Guys can set their goals however they like, yet if they are withdrawing when the price is going down and/or withdrawing way before they are even close to overaccumulation status... they are likely quite undermining their bitcoin holdings, and even if they are losing confidence in bitcoin, they are likely better off to just hold through this period if they are not ready, willing and/or able to continue to buy.. but yeah people can do what they like.. and surely there are a lot of weird things going on with bitcoin and various other macro assets right now based on global power plays and uncertainties.. which also does not seem to be a justification to sell bitcoin, even if a person might be worried about current global happenings.
I repeat that depending on the increase in physical assets, it may be a good decision to withdraw part of the profit at the end of one or more cycles and increase physical assets.
Tapping from the profit of your bitcoin investment to buy a physical asset isn't worth it because I believe bitcoin will do better in price in future than any physical asset that you sold part of your bitcoin for.
Instead, of tapping profits from your bitcoin investment why not stop your bitcoin investment and channel your discretionary income into that physical asset. However, we have our own choices to make since it's our funds. It's better to reach 50% amd above of your bitcoin target before diversifying into other asset.
You will gradually reach the stage of overaccumulation after completing two or three cycles of Bitcoin accumulation and at that point it would be fair if you withdraw some of the profits from Bitcoin to increase your physical assets. If someone does not do this, they may have liquidity of assets so their need to get profits from Bitcoin may be very limited.

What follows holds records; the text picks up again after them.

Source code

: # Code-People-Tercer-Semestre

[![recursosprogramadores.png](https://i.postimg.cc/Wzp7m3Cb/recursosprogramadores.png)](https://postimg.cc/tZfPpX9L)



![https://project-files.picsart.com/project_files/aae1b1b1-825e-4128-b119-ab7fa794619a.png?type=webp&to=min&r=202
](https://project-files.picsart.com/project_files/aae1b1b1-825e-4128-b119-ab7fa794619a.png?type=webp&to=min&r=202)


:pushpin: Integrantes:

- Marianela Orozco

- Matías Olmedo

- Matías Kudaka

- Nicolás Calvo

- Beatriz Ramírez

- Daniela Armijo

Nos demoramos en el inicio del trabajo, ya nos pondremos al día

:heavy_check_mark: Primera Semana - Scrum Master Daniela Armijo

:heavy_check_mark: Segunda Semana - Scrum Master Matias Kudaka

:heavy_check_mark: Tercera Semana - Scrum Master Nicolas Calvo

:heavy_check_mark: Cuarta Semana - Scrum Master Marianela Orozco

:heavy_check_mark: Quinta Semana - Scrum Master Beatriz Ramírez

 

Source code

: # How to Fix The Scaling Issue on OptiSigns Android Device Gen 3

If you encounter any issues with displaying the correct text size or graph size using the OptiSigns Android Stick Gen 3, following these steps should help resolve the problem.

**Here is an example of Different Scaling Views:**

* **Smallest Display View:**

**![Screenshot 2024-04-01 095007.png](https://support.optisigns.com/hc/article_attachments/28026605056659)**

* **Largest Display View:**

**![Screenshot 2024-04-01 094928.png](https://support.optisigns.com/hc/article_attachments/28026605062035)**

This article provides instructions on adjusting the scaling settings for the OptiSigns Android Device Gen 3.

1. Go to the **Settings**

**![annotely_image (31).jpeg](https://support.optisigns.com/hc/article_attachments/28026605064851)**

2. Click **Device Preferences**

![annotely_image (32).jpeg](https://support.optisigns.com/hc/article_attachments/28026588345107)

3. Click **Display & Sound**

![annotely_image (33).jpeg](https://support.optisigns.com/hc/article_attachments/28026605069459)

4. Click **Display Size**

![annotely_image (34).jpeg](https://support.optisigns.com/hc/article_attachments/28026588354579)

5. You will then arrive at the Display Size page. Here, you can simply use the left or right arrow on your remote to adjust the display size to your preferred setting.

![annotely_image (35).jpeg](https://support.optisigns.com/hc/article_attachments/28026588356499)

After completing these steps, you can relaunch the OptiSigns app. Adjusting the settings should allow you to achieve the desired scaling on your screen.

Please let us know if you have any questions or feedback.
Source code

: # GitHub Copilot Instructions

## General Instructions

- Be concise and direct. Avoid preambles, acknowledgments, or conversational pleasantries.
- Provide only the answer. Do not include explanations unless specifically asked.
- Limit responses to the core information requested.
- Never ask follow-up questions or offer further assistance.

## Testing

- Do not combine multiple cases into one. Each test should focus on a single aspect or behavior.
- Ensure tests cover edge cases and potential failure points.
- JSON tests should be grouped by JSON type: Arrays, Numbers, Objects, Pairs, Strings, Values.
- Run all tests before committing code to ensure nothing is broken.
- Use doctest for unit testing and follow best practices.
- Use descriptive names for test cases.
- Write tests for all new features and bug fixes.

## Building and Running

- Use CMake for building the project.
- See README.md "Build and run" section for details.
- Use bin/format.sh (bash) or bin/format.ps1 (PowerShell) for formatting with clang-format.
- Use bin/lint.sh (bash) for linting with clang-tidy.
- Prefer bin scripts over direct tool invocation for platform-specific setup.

If some of them want to continue accumulating Bitcoin continuously, they can if they have discretionary income available. But if you have the mental preparation that you will only accumulate wealth but not consume it, it may be a different matter. No one can predict the future value of Bitcoin. No one has the ability to predict where the value of Bitcoin will go in 10 years. Be self-critical in investing and make realistic decisions and accumulate Bitcoin through discretionary income and DCA method. You need to remember this important point that your long term attitude towards Bitcoin investment depends on the growth of physical assets in the future.
Even my other example above, there is a presumption of 17.3% investment over 2 cycles (8 years) which may well be quite a bit more aggressive than most people are able to accomplish.. many people struggle to consistently invest 10% of their income, and if they are not consistently accumulating (and also at the same time, "taking profits" from time to time, they may well undermine whatever progress that they might have had made when they had been accumulating in earlier times.

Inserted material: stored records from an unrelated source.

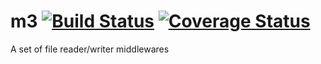 # m3 [![Build Status](https://travis-ci.org/blacklabeldata/m3.svg?branch=master)](https://travis-ci.org/blacklabeldata/m3) [![Coverage Status](https://coveralls.io/repos/blacklabeldata/m3/badge.svg?branch=master&service=github)](https://coveralls.io/github/blacklabeldata/m3?branch=master)
A set of file reader/writer middlewares
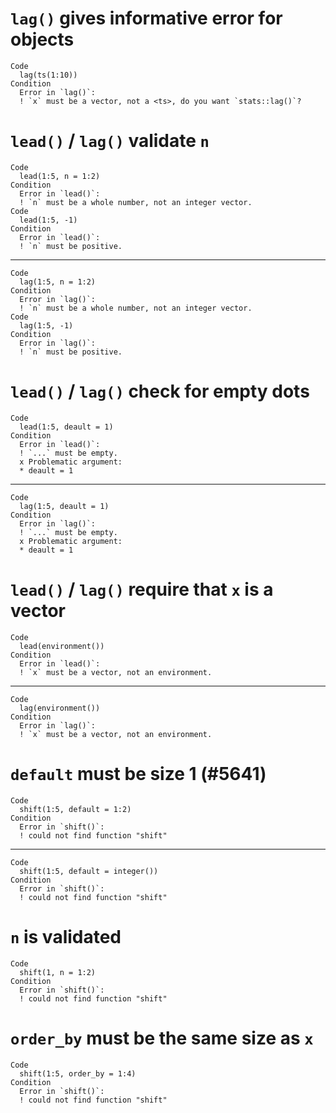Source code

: # `lag()` gives informative error for <ts> objects

    Code
      lag(ts(1:10))
    Condition
      Error in `lag()`:
      ! `x` must be a vector, not a <ts>, do you want `stats::lag()`?

# `lead()` / `lag()` validate `n`

    Code
      lead(1:5, n = 1:2)
    Condition
      Error in `lead()`:
      ! `n` must be a whole number, not an integer vector.
    Code
      lead(1:5, -1)
    Condition
      Error in `lead()`:
      ! `n` must be positive.

---

    Code
      lag(1:5, n = 1:2)
    Condition
      Error in `lag()`:
      ! `n` must be a whole number, not an integer vector.
    Code
      lag(1:5, -1)
    Condition
      Error in `lag()`:
      ! `n` must be positive.

# `lead()` / `lag()` check for empty dots

    Code
      lead(1:5, deault = 1)
    Condition
      Error in `lead()`:
      ! `...` must be empty.
      x Problematic argument:
      * deault = 1

---

    Code
      lag(1:5, deault = 1)
    Condition
      Error in `lag()`:
      ! `...` must be empty.
      x Problematic argument:
      * deault = 1

# `lead()` / `lag()` require that `x` is a vector

    Code
      lead(environment())
    Condition
      Error in `lead()`:
      ! `x` must be a vector, not an environment.

---

    Code
      lag(environment())
    Condition
      Error in `lag()`:
      ! `x` must be a vector, not an environment.

# `default` must be size 1 (#5641)

    Code
      shift(1:5, default = 1:2)
    Condition
      Error in `shift()`:
      ! could not find function "shift"

---

    Code
      shift(1:5, default = integer())
    Condition
      Error in `shift()`:
      ! could not find function "shift"

# `n` is validated

    Code
      shift(1, n = 1:2)
    Condition
      Error in `shift()`:
      ! could not find function "shift"

# `order_by` must be the same size as `x`

    Code
      shift(1:5, order_by = 1:4)
    Condition
      Error in `shift()`:
      ! could not find function "shift"

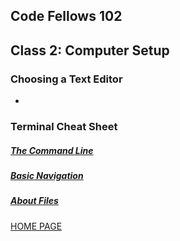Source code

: ## Code Fellows 102

## Class 2: Computer Setup

### Choosing a Text Editor

- 

### Terminal Cheat Sheet

##### [The Command Line](https://ryanstutorials.net/linuxtutorial/commandline.php)

##### [Basic Navigation](https://ryanstutorials.net/linuxtutorial/navigation.php)

##### [About Files](https://ryanstutorials.net/linuxtutorial/aboutfiles.php)

[HOME PAGE](https://getullrichordietrying.github.io/reading-notes/)
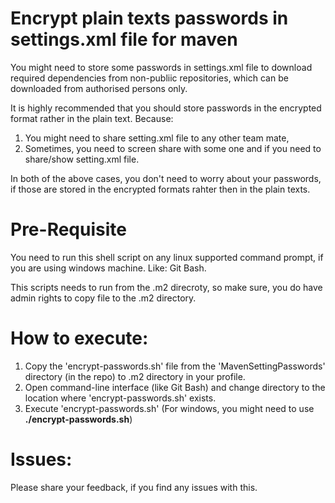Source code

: # Encrypt plain texts passwords in settings.xml file for maven

You might need to store some passwords in settings.xml file to download required dependencies from non-publiic repositories, which can be downloaded from authorised persons only. 

It is highly recommended that you should store passwords in the encrypted format rather in the plain text. Because:
1. You might need to share setting.xml file to any other team mate,
2. Sometimes, you need to screen share with some one and if you need to share/show setting.xml file.

In both of the above cases, you don't need to worry about your passwords, if those are stored in the encrypted formats rahter then in the plain texts.

# Pre-Requisite
You need to run this shell script on any linux supported command prompt, if you are using windows machine.
Like: Git Bash.

This scripts needs to run from the .m2 direcroty, so make sure, you do have admin rights to copy file to the .m2 directory.

# How to execute:

1. Copy the 'encrypt-passwords.sh' file from the 'MavenSettingPasswords' directory (in the repo) to .m2 directory in your profile.
2. Open command-line interface (like Git Bash) and change directory to the location where 'encrypt-passwords.sh' exists.
3. Execute 'encrypt-passwords.sh' (For windows, you might need to use **./encrypt-passwords.sh**)

# Issues:
Please share your feedback, if you find any issues with this.
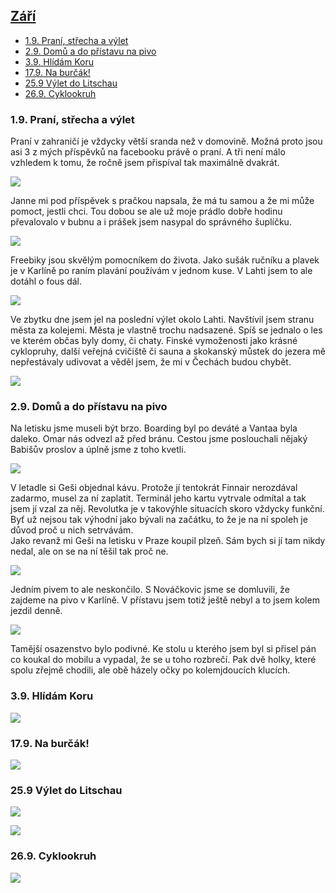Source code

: 
## [Září](2021.md)   

- [1.9. Praní, střecha a výlet](#19-praní-střecha-a-výlet)
- [2.9. Domů a do přístavu na pivo](#29-domů-a-do-přístavu-na-pivo)
- [3.9. Hlídám Koru](#39-hlídám-koru)
- [17.9. Na burčák!](#179-na-burčák)
- [25.9 Výlet do Litschau](#259-výlet-do-litschau)
- [26.9. Cyklookruh](#269-cyklookruh)

### 1.9. Praní, střecha a výlet

Praní v zahraničí je vždycky větší sranda než v domovině. Možná proto jsou asi 3 z mých příspěvků na facebooku právě o praní. A tři není málo vzhledem k tomu, že ročně jsem přispíval tak maximálně dvakrát.<br>

<a href="../images/2021_september/1_1.jpg" target="_blank"><img src="../images/thumbnails/2021_september/1_1.jpg"></a>

Janne mi pod příspěvek s pračkou napsala, že má tu samou a že mi může pomoct, jestli chci. Tou dobou se ale už moje prádlo dobře hodinu převalovalo v bubnu a i prášek jsem nasypal do správného šuplíčku.<br>

<a href="../images/2021_september/1_2.jpg" target="_blank"><img src="../images/thumbnails/2021_september/1_2.jpg"></a>

Freebiky jsou skvělým pomocníkem do života. Jako sušák ručníku a plavek je v Karlíně po raním plavání používám v jednom kuse. V Lahti jsem to ale dotáhl o fous dál.<br>

<a href="../images/2021_september/1_3.jpg" target="_blank"><img src="../images/thumbnails/2021_september/1_3.jpg"></a>

Ve zbytku dne jsem jel na poslední výlet okolo Lahti. Navštívil jsem stranu města za kolejemi. Města je vlastně trochu nadsazené. Spíš se jednalo o les ve kterém občas byly domy, či chaty. Finské vymoženosti jako krásné cyklopruhy, další veřejná cvičiště či sauna a skokanský můstek do jezera mě nepřestávaly udivovat a věděl jsem, že mi v Čechách budou chybět.<br>

<a href="../images/2021_september/1_4.jpg" target="_blank"><img src="../images/thumbnails/2021_september/1_4.jpg"></a>


### 2.9. Domů a do přístavu na pivo

Na letisku jsme museli být brzo. Boarding byl po deváté a Vantaa byla daleko. Omar nás odvezl až před bránu. Cestou jsme poslouchali nějaký Babišův proslov a úplně jsme z toho kvetli.<br>

<a href="../images/2021_september/2_1.jpg" target="_blank"><img src="../images/thumbnails/2021_september/2_1.jpg"></a>

V letadle si Geši objednal kávu. Protože jí tentokrát Finnair nerozdával zadarmo, musel za ní zaplatit. Terminál jeho kartu vytrvale odmítal a tak jsem jí vzal za něj. Revolutka je v takovýhle situacích skoro vždycky funkční. Byť už nejsou tak výhodní jako bývali na začátku, to že je na ní spoleh je důvod proč u nich setrvávám.<br>
Jako revanž mi Geši na letisku v Praze koupil plzeň. Sám bych si jí tam nikdy nedal, ale on se na ní těšil tak proč ne. <br>

<a href="../images/2021_september/2_2.jpg" target="_blank"><img src="../images/thumbnails/2021_september/2_2.jpg"></a>

Jedním pivem to ale neskončilo. S Nováčkovic jsme se domluvili, že zajdeme na pivo v Karlíně. V přístavu jsem totiž ještě nebyl a to jsem kolem jezdil denně.<br>

<a href="../images/2021_september/2_3.jpg" target="_blank"><img src="../images/thumbnails/2021_september/2_3.jpg"></a>

Tamější osazenstvo bylo podivné. Ke stolu u kterého jsem byl si přisel pán co koukal do mobilu a vypadal, že se u toho rozbrečí. Pak dvě holky, které spolu zřejmě chodili, ale obě házely očky po kolemjdoucích klucích.<br>

### 3.9. Hlídám Koru


<a href="../images/2021_september/3_1.jpg" target="_blank"><img src="../images/thumbnails/2021_september/3_1.jpg"></a>


### 17.9. Na burčák!


<a href="../images/2021_september/17_1.jpg" target="_blank"><img src="../images/thumbnails/2021_september/17_1.jpg"></a>


### 25.9 Výlet do Litschau


<a href="../images/2021_september/25_1.jpg" target="_blank"><img src="../images/thumbnails/2021_september/25_1.jpg"></a>


<a href="../images/2021_september/25_2.jpg" target="_blank"><img src="../images/thumbnails/2021_september/25_2.jpg"></a>


### 26.9. Cyklookruh


<a href="../images/2021_september/26_1.jpg" target="_blank"><img src="../images/thumbnails/2021_september/26_1.jpg"></a>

So, getting to a point of comfort in bitcoin is likely a product of both how much BTC has been accumulated and also the extent to which the bitcoin price ends up appreciating, which is not guaranteed (as you mentioned). A guy can choose his level of aggressiveness whether 5%, 12%, 17% or some other amount, but then if he is taking money out of his bitcoin investment when he probably should be putting money in, then the amount of his bitcoin accumulation may well would have had ended up going way lower, and it tends to take a real long time to build up a bitcoin investment portfolio, whether 2 or 3 cycles or longer for some who might be even more limited in how much bitcoin they are able to buy on a regular basis. Sometimes it would be better for guys to invest into bitcoin at lower percentage amounts, so that they don't feel drawn towards tapping into their bitcoin at seemingly wrong (and premature) times.
There is nothing that we can really do if guys end up making mistakes and over doing their investment into bitcoin when they thought that they were investing within their tolerance levels. Each of us likely has a responsibility to invest in such a way that we don't end up feeling that we have to change our investment approach based no our own feelings of prematurely "taking out profits" that may well have good chances of becoming regrets down the road.